When the artists are present, the machines respond to the stimuli of the eight hands. The duration of the performance is determined by the coils, that slowly unwind throughout the process. A musical texture is developed spontaneously, through interaction between the programmed and the unforeseen. The artists touch their instruments, paying attention to the whole setup and the reverberated sounds that differ in each presentation. As the artists leave the room, the machines grow in autonomy and are orchestrated at a programmed rhythm, with time intervals softened by silence. The performance is transformed into an installation and remains active in the space. A unity is achieved as the beats meet. Scores conduct mechanical music. And in the screeching of the (almost) invisible strings or in the accelerated spinning of the trio of cans, the rhythms become visual. Amidst all this, a mechanical ballet escapes.

The artisanal work in Orchestra Machine is the result of a meticulous process, in which art, technique and science merge in an analogue and digital fusion. The turn of the 21st century was marked by the advance from analogue to digital technology, and the artists Roberto Freitas, O Grivo (Nelson Soares and Marcos Moreira) and Marcelo Comparini and their generation were affected by this transition. The solutions found for machines to function, therefore, could not be drawn from a knowledge that combines understanding from these two branches. The cognitive development of the invented machines occurs in the convergence of a technical domain with artistic perceptions, which directly interferes in the notion of space and time.

In the historical tradition of instrument creators and noise activators, the references are countless: from the futurists to the inevitable John Cage. But we can go even further back to the unheard musical instruments of Leonardo Da Vinci. Among Leonardo’s several projects, in his drawings a study into the construction of an automatic Pianola can be found. The musician would play this instrument while walking, as if he had a keyboard attached to the waist; it would work through the use of a horse hair, in continuous movement inside the pianola, touching the strings moved by the keys, and emitting a violin-like sound through the friction. Other projects include: the lira de braccio, with a more scenic than musical purpose, which used animal parts as the sound board; or also a mechanical drum, conceived to be used in celebrations or battles with the aim of scaring the enemy, which could be played by a person, an animal or engaged by a lever. These machines have survived through the drawings, which pay witness to the intention of instrument-machines. But experimenting with noises produced by machines or incorporated from everyday life only became part of the art world much later, finding its place in 20th century art. Currently, the investigation of noise in the field of art encompasses sounds and images, capturing that convivial relationship with increasing intensity through the use of technological devices.
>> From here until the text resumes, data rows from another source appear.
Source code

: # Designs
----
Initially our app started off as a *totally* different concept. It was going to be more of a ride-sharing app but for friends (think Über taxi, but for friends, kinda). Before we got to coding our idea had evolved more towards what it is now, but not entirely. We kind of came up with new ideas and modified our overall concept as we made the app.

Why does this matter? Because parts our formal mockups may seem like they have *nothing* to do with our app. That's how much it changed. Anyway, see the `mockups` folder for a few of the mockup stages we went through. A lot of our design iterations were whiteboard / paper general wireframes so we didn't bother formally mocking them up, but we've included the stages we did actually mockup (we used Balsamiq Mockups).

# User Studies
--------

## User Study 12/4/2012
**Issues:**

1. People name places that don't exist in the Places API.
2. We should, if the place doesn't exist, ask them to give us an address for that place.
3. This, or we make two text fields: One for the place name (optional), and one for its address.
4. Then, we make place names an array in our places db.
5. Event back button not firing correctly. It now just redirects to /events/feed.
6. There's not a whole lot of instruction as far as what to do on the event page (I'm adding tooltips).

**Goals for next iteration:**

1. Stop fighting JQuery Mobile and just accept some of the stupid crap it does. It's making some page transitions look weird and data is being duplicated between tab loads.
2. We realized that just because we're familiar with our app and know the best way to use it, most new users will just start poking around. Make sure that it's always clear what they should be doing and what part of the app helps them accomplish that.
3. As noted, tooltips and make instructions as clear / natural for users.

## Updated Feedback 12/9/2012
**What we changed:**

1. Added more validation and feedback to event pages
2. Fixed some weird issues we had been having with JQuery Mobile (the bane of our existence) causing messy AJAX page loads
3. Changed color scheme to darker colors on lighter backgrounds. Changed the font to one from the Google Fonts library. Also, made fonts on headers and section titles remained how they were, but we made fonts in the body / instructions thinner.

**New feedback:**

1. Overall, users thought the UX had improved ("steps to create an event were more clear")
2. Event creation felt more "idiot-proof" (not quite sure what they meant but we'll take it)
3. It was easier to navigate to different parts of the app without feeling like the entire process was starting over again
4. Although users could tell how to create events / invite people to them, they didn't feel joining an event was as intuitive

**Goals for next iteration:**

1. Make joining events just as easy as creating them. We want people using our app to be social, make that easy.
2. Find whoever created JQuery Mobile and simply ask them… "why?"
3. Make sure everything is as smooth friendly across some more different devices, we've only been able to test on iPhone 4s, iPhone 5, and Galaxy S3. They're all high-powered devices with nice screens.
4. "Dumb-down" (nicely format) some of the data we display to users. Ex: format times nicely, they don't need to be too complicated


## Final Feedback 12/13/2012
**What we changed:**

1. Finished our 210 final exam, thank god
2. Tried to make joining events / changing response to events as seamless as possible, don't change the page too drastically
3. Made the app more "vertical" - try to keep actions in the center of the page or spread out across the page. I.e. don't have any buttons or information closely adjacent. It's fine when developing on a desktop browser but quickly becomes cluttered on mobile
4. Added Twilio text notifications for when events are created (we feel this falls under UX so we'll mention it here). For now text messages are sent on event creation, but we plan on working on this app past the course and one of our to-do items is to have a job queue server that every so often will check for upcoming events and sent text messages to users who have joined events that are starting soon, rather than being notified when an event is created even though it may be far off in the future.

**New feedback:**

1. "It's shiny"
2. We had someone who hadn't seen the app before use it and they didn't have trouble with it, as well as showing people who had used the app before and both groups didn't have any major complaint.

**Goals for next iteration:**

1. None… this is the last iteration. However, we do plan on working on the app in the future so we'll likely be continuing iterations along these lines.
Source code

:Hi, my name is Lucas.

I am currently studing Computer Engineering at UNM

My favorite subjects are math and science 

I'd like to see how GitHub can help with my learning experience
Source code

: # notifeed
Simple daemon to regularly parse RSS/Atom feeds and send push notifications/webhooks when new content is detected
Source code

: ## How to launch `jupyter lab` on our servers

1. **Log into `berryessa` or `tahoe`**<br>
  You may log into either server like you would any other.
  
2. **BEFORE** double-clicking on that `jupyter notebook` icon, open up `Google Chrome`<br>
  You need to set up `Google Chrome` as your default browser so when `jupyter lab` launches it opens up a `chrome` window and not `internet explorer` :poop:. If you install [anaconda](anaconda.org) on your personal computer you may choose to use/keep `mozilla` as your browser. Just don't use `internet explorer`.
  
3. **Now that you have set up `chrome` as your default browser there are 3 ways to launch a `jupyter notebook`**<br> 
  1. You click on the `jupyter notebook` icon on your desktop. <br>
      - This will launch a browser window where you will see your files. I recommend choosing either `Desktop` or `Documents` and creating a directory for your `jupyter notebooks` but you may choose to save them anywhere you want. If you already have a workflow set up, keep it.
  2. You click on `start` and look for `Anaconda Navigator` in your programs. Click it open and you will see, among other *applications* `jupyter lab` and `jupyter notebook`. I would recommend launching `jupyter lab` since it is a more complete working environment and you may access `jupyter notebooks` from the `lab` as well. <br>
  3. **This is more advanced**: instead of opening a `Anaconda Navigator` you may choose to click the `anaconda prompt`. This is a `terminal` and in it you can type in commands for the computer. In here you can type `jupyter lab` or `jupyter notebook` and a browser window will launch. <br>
The creation of instruments based on sculptural thought makes the Orchestra Machine transit between the spaces of music and visual arts, with a contemporary perception. Unlike Leonardo’s machines, everything is built with no design; it is in the doing itself that the thing happens. That is why the research is so important; it could only occur upon these artists meeting (made feasible by support projects). A meeting that enabled a pause of a thousand beats (uma pausa de mil compassos), to cite the master Paulinho da Viola. A pause long enough to carry out the work. Performance installation, sound sculpture, visual music, no single definition seems to adequately account for this project. The uniqueness of these contraptions springs like an inexhaustible source of ideas and knowledge, and the size of the rigmarole is revealed. Orchestra Machine, this indefinable and undecipherable mishmash, seems to shift between the temporal experience of sculpture, the choreography of the machines and the spatial repercussion of the sounds.